(Stored data entries)
•••

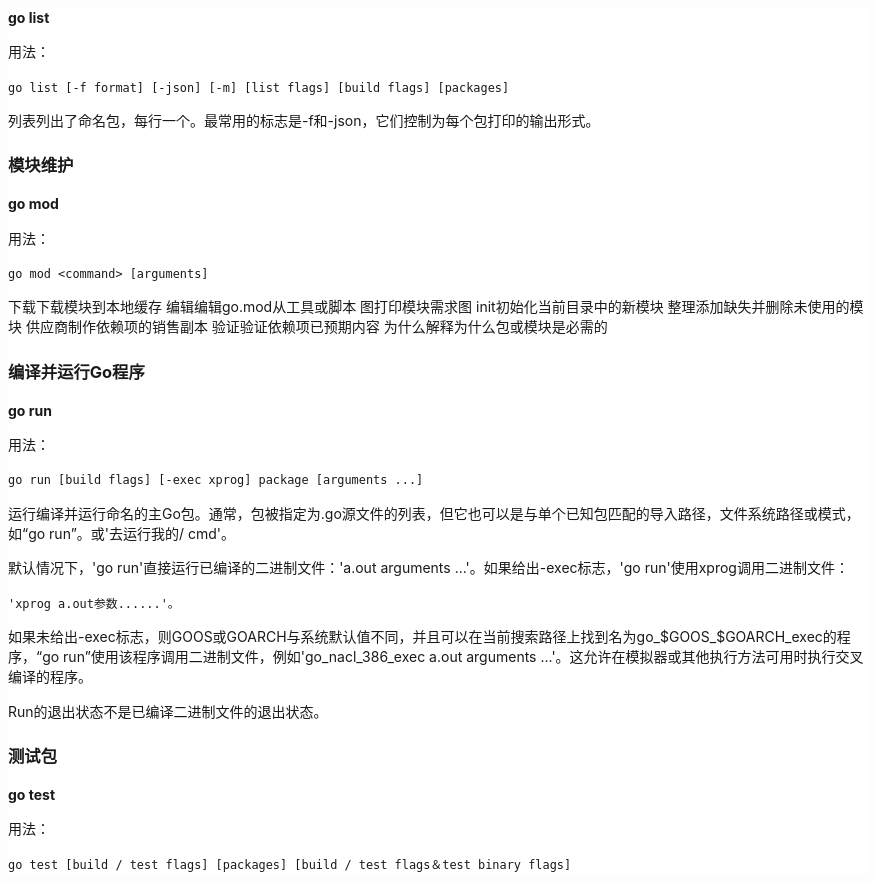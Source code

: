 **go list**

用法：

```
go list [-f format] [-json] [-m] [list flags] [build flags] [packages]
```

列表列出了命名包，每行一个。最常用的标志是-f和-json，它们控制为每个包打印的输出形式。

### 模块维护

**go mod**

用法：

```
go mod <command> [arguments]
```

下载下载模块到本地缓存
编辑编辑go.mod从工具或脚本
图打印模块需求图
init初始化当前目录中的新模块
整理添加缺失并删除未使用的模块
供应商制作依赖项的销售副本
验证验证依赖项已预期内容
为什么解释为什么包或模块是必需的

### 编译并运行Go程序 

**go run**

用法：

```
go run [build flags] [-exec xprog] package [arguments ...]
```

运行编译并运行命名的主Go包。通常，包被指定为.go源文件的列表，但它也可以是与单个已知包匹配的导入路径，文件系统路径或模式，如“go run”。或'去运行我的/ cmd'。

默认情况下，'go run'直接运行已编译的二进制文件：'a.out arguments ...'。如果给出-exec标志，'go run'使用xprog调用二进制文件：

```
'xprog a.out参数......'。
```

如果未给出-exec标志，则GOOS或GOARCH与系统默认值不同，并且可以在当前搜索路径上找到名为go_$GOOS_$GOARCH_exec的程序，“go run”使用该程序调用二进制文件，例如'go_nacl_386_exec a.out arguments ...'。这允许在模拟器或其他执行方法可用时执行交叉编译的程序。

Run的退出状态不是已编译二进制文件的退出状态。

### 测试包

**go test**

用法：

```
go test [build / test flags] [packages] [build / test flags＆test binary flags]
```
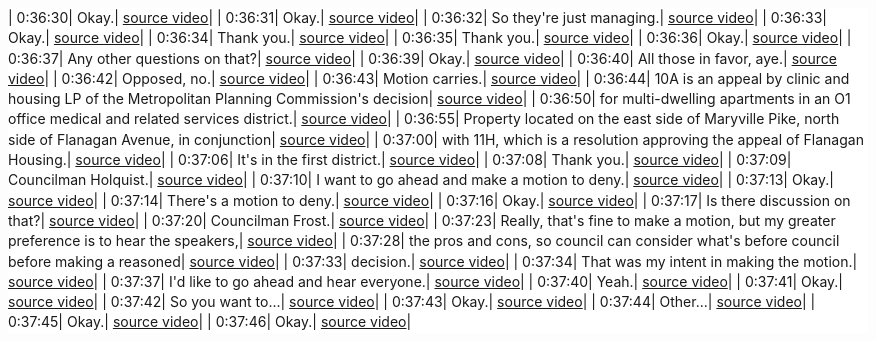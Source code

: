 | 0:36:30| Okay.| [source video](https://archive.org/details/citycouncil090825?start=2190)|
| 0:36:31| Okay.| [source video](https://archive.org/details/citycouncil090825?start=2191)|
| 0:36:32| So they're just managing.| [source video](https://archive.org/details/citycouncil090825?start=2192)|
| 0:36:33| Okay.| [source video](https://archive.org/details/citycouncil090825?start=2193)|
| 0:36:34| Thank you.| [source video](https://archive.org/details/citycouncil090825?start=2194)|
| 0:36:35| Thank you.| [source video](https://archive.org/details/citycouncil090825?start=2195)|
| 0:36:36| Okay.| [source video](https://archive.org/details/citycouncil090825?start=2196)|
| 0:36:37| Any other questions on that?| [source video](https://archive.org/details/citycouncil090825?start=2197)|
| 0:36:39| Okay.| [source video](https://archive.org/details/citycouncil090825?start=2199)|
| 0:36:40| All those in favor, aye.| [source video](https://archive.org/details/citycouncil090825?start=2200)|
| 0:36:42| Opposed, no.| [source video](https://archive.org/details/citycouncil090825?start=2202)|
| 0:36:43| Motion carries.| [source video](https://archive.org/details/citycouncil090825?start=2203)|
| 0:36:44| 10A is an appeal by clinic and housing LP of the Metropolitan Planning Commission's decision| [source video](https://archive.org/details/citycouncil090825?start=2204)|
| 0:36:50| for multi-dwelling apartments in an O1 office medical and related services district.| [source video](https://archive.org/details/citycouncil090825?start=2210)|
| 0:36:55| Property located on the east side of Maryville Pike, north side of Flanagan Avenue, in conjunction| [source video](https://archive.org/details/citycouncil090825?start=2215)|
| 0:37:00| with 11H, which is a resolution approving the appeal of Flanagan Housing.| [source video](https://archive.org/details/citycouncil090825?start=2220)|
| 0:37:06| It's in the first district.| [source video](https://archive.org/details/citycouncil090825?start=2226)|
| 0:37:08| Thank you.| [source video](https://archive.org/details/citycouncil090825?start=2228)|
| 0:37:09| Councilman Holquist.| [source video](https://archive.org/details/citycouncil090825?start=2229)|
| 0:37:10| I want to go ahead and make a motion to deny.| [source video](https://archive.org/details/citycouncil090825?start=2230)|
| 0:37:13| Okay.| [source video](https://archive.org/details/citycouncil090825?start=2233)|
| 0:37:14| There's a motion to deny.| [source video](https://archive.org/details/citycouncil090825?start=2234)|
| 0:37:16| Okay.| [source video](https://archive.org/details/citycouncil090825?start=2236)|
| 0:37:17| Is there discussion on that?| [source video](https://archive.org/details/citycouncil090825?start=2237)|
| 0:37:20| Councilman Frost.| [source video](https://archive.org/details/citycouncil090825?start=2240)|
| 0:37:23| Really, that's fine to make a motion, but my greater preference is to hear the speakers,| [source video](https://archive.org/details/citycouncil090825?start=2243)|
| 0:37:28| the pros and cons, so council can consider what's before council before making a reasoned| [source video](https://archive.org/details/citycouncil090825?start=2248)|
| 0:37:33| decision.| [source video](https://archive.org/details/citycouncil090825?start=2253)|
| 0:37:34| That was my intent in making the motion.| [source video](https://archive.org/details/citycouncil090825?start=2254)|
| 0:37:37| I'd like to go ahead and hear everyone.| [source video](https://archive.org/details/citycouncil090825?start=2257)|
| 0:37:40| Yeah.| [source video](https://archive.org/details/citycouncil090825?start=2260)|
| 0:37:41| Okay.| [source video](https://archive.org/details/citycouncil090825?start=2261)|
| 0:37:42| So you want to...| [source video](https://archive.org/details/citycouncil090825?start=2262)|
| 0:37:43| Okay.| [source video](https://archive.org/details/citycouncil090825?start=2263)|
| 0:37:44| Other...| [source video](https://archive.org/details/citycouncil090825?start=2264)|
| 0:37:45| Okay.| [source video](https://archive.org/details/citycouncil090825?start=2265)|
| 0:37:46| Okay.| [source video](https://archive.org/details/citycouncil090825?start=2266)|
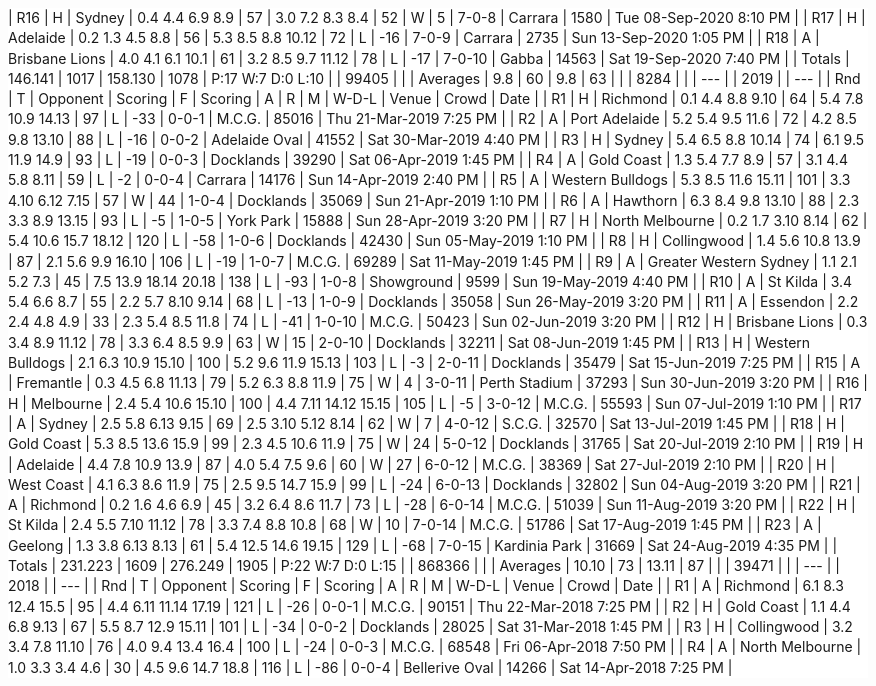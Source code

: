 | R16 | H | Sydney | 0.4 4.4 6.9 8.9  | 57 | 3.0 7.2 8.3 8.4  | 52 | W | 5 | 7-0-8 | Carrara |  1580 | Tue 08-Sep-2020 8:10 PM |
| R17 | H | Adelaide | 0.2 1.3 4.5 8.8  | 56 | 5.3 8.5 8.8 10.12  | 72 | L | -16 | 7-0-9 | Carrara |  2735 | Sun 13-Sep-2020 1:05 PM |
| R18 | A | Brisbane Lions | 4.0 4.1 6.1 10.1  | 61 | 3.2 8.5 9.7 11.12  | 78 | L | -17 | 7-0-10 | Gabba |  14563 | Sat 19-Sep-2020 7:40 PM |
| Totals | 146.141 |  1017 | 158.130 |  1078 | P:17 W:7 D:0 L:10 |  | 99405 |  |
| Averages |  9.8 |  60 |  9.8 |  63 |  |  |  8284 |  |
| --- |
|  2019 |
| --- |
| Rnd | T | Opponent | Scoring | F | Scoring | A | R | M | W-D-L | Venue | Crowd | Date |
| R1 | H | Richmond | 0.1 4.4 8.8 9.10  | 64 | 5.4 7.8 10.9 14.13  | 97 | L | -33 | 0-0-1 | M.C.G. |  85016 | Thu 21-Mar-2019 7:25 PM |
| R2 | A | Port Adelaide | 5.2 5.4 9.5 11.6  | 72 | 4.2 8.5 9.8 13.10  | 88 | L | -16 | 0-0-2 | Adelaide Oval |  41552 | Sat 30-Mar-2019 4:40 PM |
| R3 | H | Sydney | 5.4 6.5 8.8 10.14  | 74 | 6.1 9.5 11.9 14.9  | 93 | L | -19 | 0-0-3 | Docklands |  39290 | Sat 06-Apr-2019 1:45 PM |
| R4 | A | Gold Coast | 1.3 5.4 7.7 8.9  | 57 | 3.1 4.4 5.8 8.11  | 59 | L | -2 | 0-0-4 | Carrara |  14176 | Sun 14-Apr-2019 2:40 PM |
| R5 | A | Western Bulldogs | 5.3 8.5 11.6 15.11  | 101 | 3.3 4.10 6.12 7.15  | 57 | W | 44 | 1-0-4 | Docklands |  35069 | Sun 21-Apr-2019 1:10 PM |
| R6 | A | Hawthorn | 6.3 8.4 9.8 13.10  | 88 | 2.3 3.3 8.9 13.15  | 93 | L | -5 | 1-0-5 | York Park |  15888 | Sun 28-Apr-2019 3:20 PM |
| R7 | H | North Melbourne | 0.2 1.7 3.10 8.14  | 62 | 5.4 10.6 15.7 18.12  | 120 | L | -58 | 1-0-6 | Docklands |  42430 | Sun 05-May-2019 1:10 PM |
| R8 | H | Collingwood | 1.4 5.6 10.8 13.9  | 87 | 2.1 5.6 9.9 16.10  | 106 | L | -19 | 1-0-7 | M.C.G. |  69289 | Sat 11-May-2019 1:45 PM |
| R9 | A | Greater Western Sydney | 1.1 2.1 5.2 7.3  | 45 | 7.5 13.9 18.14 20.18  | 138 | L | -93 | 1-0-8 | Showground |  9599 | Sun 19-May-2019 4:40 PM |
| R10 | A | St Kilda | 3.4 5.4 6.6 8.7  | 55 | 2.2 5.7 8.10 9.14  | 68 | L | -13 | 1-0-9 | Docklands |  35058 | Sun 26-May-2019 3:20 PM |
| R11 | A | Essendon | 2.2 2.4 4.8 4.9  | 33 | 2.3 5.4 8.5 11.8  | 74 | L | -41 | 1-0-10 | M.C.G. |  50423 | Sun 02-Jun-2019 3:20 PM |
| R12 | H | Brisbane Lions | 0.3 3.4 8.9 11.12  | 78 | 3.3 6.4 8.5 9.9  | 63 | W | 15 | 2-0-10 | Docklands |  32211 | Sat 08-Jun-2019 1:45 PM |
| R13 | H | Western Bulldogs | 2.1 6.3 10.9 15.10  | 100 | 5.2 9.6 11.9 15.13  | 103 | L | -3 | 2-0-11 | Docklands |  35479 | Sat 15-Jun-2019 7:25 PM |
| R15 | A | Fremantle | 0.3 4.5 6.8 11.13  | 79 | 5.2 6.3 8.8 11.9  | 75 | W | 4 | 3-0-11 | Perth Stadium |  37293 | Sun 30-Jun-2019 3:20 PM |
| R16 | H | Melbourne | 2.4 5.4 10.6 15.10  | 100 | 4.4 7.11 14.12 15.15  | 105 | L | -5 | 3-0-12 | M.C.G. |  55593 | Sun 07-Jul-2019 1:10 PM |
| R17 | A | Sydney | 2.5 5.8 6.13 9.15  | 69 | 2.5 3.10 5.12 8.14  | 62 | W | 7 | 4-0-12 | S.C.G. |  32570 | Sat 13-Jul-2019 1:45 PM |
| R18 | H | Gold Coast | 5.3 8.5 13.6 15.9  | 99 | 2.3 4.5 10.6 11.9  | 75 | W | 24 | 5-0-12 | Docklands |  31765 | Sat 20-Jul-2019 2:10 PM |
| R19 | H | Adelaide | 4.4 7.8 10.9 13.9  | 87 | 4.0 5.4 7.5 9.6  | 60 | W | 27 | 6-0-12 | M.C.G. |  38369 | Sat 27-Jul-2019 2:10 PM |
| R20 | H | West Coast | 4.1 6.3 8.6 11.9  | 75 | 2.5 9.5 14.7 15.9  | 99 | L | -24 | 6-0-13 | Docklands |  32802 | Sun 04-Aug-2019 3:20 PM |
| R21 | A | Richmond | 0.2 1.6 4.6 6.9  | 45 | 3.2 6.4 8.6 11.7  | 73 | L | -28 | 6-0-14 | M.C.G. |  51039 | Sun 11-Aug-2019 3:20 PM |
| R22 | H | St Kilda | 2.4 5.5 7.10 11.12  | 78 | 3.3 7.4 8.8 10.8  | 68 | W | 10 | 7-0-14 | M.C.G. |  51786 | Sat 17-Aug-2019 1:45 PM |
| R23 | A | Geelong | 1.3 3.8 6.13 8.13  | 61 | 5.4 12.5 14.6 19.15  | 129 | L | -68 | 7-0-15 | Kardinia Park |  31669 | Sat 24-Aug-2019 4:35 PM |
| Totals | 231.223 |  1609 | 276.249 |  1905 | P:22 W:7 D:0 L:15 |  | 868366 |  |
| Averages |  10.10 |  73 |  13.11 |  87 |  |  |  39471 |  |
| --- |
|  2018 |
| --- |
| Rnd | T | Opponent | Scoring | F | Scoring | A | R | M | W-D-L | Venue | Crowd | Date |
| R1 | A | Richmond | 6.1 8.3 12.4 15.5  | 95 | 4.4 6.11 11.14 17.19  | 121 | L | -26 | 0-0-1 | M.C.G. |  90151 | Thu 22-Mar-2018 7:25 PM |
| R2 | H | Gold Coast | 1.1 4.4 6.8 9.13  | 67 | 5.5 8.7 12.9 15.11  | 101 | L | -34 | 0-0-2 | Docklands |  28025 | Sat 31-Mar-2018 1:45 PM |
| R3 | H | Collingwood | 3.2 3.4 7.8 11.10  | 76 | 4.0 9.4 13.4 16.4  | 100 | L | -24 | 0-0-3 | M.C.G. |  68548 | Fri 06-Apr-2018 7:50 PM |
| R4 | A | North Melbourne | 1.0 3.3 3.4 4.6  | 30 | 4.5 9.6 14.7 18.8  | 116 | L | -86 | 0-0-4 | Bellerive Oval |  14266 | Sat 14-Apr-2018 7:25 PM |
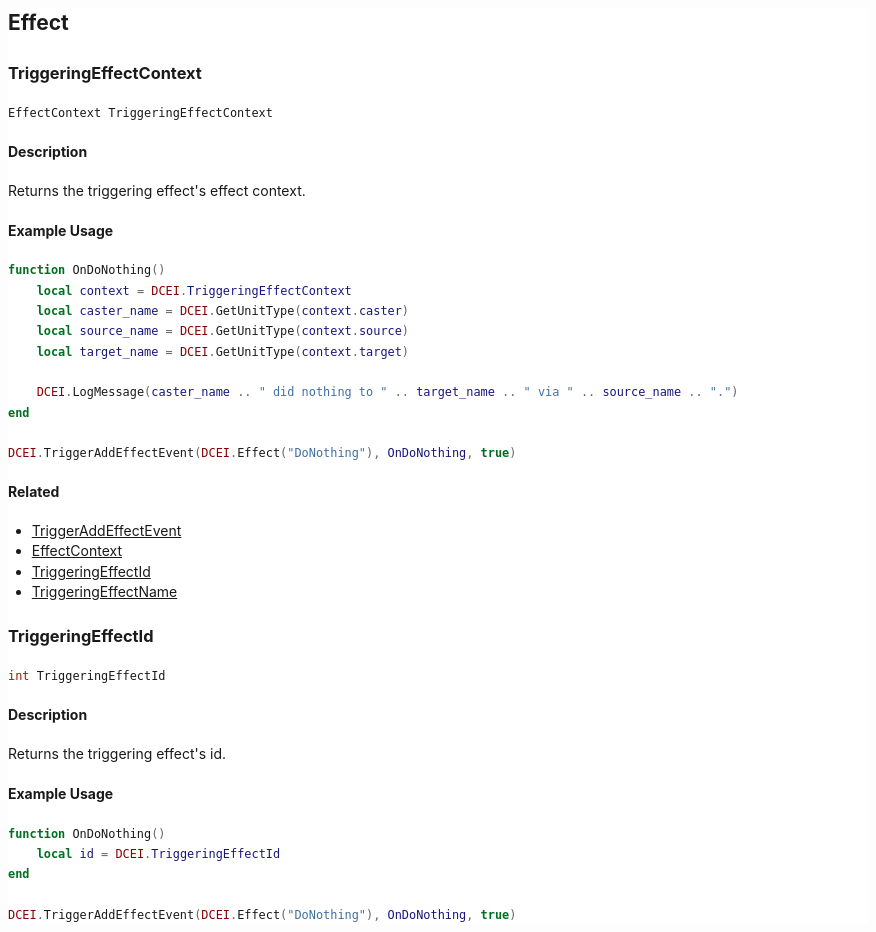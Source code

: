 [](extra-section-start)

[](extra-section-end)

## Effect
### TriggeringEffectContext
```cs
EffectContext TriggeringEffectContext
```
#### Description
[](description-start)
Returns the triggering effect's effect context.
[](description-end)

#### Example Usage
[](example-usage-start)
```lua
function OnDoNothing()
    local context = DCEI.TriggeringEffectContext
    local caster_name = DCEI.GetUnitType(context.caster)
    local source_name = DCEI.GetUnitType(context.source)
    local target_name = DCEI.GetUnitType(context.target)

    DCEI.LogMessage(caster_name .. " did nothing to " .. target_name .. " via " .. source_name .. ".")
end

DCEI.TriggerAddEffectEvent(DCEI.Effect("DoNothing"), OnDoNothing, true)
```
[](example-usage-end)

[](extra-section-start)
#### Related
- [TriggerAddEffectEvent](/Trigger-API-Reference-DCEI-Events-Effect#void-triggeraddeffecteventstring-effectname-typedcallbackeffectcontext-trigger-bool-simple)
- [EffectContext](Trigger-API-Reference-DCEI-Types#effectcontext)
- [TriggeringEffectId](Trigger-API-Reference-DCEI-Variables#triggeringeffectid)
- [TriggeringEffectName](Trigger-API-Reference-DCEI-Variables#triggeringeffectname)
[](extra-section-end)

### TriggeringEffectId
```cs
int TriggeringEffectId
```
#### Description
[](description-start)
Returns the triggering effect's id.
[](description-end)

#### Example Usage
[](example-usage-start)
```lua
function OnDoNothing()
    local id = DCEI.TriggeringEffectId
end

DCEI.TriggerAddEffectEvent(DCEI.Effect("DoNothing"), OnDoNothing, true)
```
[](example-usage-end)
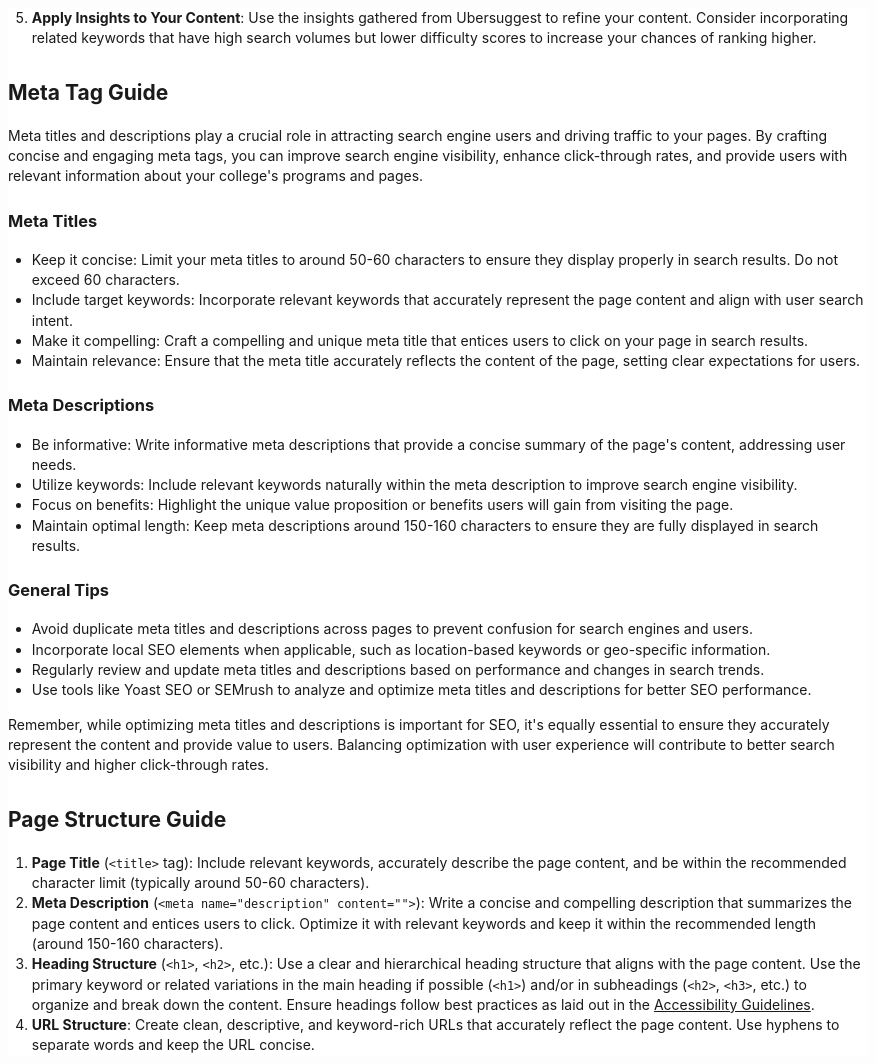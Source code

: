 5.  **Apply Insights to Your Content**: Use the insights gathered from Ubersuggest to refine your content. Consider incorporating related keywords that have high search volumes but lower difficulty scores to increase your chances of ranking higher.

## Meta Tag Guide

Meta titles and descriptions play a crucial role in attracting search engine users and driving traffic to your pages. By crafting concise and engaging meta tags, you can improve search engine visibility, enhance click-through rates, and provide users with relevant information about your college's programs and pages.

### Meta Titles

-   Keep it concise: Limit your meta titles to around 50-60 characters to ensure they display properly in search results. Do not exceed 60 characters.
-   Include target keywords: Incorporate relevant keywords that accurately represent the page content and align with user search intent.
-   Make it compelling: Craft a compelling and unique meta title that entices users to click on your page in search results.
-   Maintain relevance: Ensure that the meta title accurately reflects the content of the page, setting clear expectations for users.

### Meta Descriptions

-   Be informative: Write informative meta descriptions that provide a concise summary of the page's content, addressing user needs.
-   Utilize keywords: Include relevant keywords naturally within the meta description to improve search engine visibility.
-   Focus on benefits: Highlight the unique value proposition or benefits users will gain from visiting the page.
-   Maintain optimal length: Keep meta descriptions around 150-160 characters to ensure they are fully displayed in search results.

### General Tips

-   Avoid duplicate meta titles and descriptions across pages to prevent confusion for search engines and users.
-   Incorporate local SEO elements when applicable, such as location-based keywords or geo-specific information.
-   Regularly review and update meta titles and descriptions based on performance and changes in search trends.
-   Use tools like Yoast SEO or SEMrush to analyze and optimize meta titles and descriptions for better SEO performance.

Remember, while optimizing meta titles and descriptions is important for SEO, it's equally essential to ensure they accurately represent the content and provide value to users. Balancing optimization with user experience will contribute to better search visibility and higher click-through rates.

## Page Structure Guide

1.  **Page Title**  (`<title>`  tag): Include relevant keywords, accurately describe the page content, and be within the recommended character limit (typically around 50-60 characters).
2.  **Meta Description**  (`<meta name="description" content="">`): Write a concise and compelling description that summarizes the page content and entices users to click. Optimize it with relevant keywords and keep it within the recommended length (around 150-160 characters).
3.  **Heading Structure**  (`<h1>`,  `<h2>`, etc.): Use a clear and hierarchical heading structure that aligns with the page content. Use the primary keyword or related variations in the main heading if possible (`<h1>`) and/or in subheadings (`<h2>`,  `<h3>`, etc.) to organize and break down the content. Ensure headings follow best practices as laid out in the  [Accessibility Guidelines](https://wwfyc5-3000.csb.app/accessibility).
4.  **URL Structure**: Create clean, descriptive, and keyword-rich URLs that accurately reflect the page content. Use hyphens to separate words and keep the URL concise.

•••

# [Task brief]
Every line with "TriggeringEffectId" in it should be copied from the entries.

# [Output for this task]
- [TriggeringEffectId](Trigger-API-Reference-DCEI-Variables#triggeringeffectid)
### TriggeringEffectId
int TriggeringEffectId
    local id = DCEI.TriggeringEffectId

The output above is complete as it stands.